### WORK INSTRUCTION
Pictures in the records below must be left out. Return exactly the lines from the line with "[PROGRESS] Rearrange the" to the line with "Configure session recording", both included.

Segment Start: RAW DATA

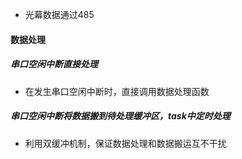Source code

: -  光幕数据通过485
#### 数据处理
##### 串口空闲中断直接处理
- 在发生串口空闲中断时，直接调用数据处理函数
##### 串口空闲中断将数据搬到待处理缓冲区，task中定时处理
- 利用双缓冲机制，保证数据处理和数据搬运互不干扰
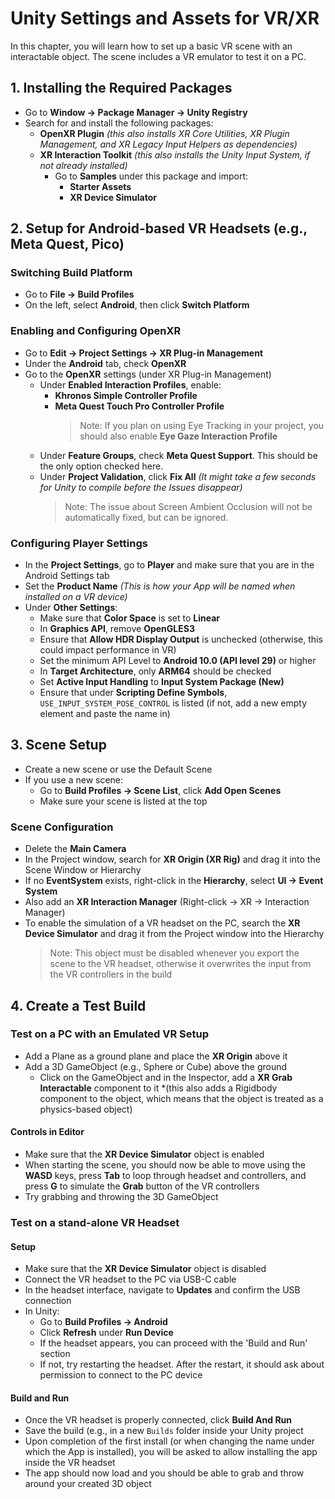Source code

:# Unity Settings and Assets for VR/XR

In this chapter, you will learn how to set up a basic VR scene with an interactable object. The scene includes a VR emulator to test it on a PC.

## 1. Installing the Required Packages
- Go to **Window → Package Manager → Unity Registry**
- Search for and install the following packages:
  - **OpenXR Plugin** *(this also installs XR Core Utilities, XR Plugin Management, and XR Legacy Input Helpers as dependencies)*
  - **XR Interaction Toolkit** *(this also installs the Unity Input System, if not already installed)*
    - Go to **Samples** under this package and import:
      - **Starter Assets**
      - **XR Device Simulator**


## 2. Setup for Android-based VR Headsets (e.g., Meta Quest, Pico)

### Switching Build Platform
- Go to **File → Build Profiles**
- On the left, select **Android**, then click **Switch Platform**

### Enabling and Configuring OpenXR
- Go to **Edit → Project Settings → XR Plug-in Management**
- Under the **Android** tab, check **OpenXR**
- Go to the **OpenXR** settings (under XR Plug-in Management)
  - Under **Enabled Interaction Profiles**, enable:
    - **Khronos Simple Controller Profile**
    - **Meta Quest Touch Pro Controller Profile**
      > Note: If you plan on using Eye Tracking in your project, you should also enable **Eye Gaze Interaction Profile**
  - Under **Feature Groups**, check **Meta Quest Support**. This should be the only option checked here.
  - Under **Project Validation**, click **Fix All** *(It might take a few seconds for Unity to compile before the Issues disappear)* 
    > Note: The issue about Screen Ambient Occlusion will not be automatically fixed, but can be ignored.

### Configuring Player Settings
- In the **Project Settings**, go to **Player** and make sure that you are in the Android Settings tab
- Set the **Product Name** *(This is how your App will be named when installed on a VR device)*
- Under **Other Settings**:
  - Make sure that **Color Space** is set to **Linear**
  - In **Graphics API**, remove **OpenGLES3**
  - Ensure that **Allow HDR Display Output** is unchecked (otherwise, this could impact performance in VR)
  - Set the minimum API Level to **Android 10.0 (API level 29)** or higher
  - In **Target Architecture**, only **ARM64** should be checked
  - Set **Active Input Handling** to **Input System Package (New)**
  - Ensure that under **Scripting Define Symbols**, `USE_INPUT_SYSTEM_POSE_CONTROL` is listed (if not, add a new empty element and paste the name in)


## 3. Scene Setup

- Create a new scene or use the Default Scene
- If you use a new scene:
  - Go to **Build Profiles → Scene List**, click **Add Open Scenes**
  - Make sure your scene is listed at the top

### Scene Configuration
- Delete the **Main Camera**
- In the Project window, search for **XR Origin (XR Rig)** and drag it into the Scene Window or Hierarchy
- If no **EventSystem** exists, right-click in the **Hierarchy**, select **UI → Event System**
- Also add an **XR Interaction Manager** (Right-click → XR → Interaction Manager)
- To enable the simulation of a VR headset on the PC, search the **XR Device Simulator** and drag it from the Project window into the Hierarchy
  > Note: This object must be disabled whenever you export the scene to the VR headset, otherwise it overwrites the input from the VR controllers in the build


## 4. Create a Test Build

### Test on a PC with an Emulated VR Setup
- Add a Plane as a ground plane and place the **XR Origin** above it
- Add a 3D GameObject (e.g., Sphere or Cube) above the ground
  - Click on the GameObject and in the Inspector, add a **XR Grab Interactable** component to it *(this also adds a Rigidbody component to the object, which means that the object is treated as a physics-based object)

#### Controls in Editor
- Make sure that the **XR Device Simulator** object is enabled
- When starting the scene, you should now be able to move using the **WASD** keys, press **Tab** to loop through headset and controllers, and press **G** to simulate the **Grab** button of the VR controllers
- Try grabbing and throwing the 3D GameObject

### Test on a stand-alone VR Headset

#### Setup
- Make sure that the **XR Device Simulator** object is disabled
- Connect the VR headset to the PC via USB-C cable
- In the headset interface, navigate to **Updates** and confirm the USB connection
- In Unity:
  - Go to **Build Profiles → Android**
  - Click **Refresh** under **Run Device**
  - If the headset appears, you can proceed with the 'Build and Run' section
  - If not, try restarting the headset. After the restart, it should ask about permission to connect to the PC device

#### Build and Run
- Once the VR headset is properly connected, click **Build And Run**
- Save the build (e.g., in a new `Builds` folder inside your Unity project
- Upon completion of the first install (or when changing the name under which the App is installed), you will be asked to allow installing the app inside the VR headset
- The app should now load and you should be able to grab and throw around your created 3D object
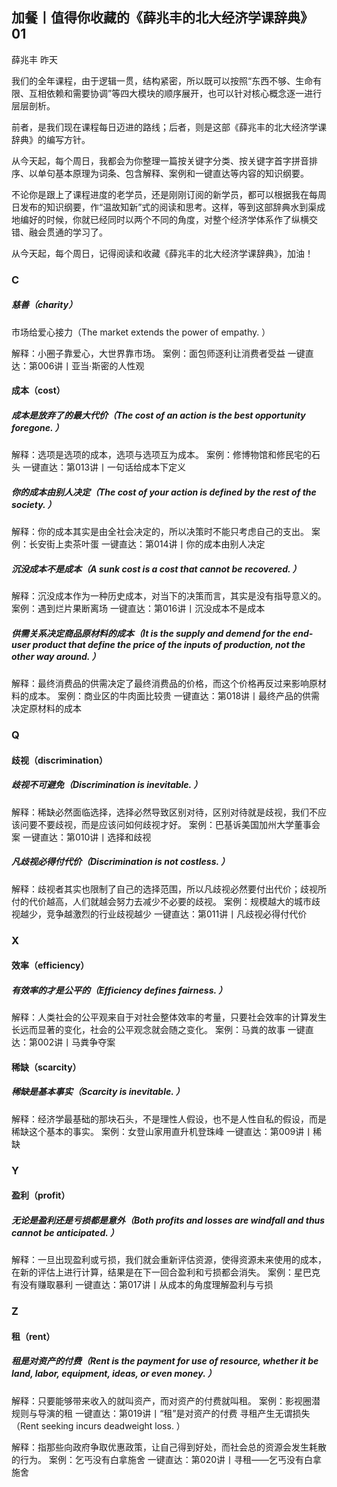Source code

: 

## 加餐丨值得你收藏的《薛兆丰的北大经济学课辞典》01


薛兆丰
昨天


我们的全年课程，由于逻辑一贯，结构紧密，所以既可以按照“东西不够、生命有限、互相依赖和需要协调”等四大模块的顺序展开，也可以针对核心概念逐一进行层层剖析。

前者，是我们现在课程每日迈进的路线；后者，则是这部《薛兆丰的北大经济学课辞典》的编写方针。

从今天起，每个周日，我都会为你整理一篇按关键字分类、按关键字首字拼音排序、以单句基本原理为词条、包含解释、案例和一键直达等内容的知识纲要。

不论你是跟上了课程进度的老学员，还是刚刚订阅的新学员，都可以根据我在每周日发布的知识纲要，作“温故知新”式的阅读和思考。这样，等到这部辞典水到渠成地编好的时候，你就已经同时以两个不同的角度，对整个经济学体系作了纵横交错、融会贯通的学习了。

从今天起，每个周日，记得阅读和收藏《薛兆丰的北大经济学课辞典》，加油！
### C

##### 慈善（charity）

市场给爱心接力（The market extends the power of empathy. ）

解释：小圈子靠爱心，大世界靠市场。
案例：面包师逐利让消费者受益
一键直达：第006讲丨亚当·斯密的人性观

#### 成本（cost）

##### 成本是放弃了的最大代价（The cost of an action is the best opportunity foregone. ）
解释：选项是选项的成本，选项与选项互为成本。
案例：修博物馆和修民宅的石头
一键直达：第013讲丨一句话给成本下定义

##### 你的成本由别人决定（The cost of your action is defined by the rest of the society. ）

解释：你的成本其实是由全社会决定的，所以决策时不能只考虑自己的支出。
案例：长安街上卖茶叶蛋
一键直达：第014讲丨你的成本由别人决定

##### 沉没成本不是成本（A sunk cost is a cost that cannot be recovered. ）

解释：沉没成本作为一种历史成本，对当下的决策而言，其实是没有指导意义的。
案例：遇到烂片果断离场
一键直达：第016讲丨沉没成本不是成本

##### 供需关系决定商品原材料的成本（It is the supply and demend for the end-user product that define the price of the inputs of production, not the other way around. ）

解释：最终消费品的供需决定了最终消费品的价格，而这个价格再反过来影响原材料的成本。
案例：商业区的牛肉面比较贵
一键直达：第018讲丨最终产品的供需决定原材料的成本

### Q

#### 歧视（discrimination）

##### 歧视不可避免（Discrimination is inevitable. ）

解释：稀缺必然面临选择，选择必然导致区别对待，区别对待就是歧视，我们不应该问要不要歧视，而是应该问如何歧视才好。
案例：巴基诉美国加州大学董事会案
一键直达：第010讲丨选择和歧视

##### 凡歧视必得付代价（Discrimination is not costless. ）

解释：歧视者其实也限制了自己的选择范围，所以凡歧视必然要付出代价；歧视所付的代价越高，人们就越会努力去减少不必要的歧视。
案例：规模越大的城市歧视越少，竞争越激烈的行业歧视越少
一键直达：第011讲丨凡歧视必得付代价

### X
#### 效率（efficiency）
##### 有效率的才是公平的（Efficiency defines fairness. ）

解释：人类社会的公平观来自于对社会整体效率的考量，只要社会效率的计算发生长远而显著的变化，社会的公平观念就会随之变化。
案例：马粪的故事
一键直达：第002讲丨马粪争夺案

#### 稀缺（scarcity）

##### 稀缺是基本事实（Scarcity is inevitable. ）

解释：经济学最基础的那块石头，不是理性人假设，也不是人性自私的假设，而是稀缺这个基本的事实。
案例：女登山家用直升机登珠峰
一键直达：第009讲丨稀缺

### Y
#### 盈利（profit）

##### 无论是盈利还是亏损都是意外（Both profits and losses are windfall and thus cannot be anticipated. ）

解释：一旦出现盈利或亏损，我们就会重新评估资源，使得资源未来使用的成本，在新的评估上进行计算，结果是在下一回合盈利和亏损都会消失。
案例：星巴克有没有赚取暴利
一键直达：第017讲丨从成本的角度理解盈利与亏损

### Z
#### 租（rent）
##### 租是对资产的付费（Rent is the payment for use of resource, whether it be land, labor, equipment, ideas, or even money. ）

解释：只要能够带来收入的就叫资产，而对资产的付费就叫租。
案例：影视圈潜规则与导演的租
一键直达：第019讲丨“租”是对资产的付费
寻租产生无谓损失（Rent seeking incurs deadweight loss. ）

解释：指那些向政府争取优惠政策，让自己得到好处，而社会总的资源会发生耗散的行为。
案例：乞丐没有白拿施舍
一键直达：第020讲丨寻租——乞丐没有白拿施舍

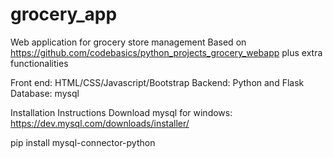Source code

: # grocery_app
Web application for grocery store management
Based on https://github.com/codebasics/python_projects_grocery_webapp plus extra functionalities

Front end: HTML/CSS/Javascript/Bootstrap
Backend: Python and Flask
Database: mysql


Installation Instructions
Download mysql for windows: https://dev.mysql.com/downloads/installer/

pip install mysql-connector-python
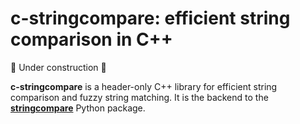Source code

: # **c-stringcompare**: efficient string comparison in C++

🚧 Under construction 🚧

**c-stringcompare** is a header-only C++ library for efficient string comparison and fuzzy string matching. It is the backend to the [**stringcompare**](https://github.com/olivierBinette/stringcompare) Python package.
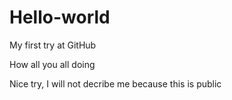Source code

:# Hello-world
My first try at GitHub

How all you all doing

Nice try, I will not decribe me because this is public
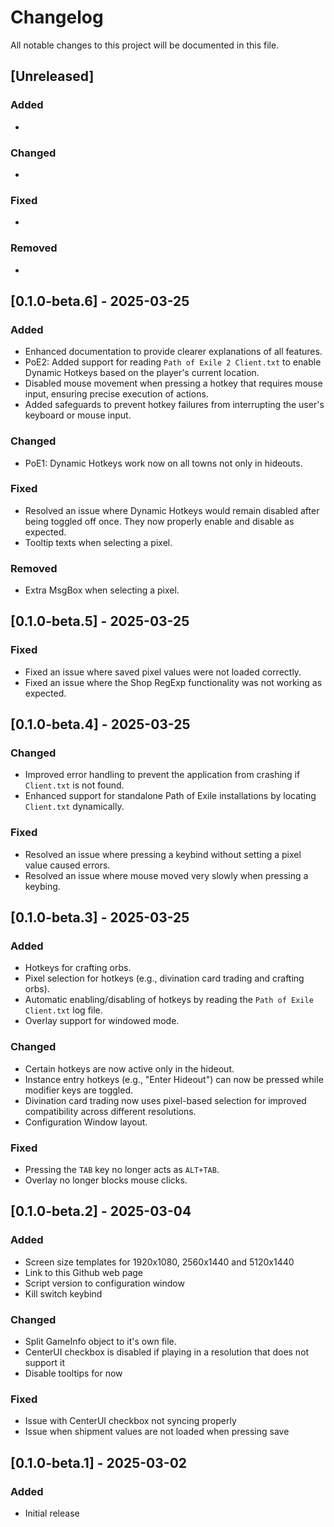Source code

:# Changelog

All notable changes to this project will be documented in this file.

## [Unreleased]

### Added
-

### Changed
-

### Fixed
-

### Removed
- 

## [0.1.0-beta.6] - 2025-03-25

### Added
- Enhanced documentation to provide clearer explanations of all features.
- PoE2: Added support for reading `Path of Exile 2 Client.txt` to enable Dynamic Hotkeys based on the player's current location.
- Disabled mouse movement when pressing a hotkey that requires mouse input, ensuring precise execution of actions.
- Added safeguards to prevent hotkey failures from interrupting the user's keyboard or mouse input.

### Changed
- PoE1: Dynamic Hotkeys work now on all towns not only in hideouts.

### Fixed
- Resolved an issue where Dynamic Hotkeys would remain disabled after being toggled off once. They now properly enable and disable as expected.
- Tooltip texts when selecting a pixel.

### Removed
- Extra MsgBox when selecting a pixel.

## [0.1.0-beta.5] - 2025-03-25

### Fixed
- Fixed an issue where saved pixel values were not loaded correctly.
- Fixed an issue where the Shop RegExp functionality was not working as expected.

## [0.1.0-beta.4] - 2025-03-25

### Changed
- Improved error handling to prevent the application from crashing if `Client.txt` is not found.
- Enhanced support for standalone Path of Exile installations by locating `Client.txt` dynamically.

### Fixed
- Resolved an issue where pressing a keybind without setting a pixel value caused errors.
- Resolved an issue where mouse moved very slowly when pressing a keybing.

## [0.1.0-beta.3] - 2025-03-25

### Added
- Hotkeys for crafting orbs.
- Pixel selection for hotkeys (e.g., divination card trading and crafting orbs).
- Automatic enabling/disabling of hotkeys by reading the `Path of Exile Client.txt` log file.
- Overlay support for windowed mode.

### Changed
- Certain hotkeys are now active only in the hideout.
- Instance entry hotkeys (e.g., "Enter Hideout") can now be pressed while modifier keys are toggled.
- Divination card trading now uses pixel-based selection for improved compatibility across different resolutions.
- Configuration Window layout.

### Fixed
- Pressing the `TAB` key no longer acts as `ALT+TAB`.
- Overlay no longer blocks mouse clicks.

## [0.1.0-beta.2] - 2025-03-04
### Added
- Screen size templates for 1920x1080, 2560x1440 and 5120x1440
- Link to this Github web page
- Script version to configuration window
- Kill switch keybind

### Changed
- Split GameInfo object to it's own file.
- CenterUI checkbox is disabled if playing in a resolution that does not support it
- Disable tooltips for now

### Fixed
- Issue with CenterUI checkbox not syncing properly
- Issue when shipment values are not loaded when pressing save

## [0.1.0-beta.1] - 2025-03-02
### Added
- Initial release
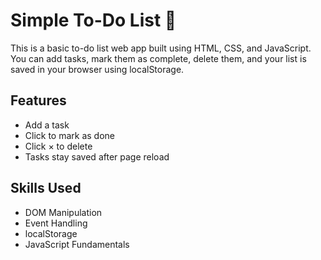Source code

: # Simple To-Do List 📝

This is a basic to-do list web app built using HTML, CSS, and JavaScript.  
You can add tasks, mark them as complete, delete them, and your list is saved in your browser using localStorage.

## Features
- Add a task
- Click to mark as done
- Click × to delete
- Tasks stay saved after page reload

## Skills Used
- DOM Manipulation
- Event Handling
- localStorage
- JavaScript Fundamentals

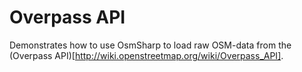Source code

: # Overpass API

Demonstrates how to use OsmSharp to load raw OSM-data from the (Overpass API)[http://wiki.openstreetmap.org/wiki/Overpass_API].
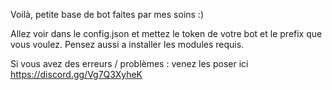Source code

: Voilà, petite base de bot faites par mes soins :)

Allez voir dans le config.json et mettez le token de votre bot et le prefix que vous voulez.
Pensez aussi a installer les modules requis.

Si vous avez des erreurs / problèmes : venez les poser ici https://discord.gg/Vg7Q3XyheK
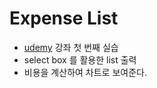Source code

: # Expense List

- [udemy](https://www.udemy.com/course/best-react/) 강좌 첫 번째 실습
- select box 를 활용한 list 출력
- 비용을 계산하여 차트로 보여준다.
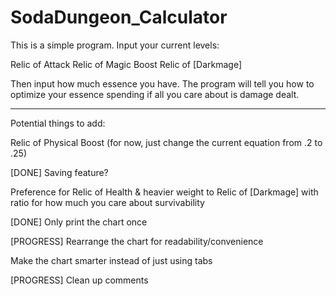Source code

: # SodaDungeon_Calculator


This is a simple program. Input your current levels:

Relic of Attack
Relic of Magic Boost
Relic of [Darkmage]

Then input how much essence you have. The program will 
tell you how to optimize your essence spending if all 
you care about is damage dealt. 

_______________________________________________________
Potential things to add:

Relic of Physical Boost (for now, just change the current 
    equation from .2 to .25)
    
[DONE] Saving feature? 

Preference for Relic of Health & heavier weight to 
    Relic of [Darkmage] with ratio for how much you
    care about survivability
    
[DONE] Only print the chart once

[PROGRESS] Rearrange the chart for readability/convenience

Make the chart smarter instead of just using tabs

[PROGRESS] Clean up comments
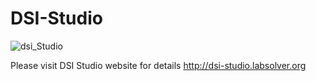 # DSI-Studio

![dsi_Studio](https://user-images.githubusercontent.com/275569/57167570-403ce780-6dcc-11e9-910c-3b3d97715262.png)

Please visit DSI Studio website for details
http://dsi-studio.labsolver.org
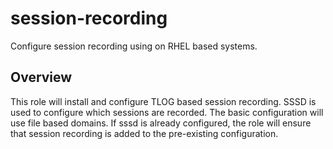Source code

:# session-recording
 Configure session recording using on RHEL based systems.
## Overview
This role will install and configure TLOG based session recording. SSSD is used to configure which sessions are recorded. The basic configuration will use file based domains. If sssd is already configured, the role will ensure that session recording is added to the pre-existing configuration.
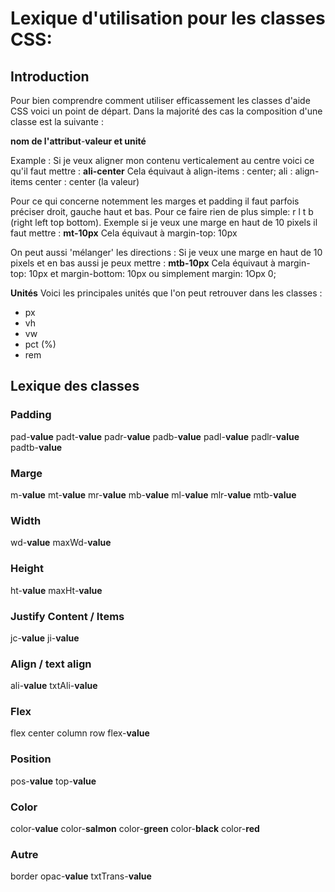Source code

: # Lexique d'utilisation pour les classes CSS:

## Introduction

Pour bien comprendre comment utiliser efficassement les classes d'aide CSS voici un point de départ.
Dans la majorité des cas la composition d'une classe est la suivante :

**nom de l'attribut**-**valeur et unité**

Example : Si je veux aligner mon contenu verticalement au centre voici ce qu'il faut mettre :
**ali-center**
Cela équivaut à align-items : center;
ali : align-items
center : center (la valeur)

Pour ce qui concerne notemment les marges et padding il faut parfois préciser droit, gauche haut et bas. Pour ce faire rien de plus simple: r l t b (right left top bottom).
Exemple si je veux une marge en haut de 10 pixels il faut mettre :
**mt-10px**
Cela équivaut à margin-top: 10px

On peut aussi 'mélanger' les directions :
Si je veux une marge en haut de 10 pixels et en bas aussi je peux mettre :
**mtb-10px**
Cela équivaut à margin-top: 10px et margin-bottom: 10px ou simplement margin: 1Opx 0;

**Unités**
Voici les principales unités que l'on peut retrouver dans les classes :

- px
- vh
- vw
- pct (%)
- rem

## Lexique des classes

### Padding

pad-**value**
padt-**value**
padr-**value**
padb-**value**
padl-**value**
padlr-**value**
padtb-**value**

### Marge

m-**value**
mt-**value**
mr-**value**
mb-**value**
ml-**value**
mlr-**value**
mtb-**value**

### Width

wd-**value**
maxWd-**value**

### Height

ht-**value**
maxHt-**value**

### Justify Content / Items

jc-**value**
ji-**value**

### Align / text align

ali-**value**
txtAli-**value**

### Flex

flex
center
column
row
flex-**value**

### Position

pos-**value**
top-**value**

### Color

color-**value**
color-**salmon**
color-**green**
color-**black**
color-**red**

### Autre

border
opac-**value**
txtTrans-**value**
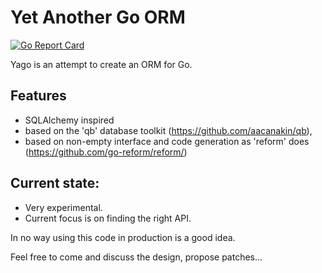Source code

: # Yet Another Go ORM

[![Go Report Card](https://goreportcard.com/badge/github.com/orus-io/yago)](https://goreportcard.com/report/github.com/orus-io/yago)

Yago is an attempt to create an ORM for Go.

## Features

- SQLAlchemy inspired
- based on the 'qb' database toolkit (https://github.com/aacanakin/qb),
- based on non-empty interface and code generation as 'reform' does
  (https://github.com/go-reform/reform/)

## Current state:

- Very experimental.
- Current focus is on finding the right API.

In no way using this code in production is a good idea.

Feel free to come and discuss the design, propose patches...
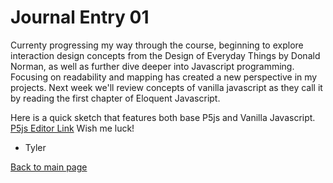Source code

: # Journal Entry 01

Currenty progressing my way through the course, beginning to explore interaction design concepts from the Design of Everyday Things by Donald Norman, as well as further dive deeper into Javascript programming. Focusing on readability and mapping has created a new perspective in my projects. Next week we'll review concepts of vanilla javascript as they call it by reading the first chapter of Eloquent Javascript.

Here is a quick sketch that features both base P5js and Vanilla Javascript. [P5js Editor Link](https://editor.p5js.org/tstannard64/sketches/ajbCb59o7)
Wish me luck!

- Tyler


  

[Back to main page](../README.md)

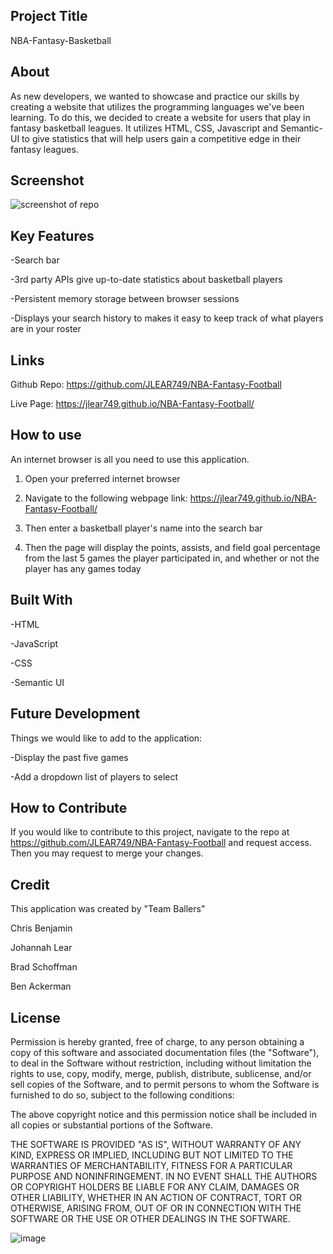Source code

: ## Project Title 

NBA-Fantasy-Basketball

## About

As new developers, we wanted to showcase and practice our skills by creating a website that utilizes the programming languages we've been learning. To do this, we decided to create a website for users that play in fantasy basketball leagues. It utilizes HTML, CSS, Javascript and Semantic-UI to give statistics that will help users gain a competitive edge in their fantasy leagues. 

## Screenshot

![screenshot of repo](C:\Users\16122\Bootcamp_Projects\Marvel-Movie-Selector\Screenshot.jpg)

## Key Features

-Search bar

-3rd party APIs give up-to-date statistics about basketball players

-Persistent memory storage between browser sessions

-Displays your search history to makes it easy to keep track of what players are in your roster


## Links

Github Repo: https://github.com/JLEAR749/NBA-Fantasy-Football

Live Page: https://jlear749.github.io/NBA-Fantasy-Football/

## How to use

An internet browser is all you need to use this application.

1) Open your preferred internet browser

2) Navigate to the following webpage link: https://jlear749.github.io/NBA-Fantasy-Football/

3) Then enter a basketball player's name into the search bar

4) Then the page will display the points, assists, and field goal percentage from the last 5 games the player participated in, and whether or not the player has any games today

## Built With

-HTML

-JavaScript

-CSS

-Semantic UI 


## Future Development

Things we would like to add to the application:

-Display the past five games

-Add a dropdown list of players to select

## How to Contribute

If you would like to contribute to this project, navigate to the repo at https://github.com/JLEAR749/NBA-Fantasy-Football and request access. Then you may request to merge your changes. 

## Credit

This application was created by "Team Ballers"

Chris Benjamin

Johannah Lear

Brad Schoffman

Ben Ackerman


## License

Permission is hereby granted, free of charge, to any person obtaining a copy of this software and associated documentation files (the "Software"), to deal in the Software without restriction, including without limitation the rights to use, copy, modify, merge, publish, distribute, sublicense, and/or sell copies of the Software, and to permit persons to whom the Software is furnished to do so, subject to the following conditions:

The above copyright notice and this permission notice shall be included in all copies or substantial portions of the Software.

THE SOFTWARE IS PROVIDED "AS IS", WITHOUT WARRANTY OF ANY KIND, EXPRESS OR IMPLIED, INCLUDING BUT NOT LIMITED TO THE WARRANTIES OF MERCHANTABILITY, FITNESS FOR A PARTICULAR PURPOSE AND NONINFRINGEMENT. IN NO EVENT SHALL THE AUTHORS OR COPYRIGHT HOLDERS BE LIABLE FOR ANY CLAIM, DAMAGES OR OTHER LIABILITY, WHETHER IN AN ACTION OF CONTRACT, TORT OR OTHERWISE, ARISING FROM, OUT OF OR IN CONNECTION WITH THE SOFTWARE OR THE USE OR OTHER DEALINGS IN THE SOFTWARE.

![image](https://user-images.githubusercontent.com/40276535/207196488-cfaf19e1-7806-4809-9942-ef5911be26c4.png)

Segment End: RAW DATA

### SOLUTION FOR THIS PROBLEM
[PROGRESS] Rearrange the chart for readability/convenience

Make the chart smarter instead of just using tabs

[PROGRESS] Clean up comments
 # DSI-Studio

![dsi_Studio](https://user-images.githubusercontent.com/275569/57167570-403ce780-6dcc-11e9-910c-3b3d97715262.png)

Please visit DSI Studio website for details
http://dsi-studio.labsolver.org
Source code

:# session-recording
 Configure session recording using on RHEL based systems.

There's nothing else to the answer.